- Task requirements: Tally the lines of the listing that contain the word "boundary", then give the total and nothing else.
============
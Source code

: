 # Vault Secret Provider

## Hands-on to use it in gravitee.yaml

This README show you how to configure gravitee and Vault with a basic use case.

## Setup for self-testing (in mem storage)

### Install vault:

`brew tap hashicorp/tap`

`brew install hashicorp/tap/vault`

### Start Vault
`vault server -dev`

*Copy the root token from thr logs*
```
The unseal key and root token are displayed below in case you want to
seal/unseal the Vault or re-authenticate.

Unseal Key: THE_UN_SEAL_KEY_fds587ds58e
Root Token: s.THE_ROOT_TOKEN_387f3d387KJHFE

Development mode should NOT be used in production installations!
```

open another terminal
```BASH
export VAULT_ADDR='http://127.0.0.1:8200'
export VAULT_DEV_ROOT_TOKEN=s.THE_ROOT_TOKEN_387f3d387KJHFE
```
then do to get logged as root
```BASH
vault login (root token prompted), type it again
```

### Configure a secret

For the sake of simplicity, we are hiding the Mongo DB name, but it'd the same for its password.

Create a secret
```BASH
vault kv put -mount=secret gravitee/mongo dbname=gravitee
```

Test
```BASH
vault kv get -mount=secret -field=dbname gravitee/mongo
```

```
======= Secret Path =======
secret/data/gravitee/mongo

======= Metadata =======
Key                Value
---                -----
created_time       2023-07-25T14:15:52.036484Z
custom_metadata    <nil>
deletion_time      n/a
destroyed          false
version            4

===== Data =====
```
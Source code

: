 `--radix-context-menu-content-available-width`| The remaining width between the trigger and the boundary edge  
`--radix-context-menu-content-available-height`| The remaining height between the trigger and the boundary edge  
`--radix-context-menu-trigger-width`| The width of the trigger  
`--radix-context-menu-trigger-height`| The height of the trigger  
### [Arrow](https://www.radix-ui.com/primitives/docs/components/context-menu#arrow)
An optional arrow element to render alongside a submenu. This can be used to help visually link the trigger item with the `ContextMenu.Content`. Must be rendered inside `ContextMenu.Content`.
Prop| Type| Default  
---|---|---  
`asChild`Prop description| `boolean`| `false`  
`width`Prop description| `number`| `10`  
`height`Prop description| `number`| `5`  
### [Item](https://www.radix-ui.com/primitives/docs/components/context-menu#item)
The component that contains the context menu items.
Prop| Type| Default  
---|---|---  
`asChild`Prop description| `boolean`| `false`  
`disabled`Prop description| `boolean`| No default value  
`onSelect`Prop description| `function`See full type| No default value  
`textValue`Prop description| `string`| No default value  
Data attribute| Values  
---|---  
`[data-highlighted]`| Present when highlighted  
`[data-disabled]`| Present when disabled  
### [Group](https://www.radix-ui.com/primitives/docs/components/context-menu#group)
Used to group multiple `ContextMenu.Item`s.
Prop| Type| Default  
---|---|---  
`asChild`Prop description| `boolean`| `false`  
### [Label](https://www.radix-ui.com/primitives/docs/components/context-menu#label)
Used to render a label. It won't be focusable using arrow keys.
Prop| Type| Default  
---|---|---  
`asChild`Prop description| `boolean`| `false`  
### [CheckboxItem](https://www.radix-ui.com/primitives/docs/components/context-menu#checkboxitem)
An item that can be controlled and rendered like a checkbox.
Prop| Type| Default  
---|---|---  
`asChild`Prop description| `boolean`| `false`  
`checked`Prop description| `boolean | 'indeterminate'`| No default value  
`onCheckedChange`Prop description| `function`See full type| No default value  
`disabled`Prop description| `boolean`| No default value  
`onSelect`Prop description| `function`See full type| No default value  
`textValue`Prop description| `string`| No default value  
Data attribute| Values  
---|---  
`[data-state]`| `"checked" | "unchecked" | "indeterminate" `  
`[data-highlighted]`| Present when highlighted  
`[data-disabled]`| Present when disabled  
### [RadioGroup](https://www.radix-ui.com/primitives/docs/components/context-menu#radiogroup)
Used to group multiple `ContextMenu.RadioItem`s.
============
- Finished exercise: 2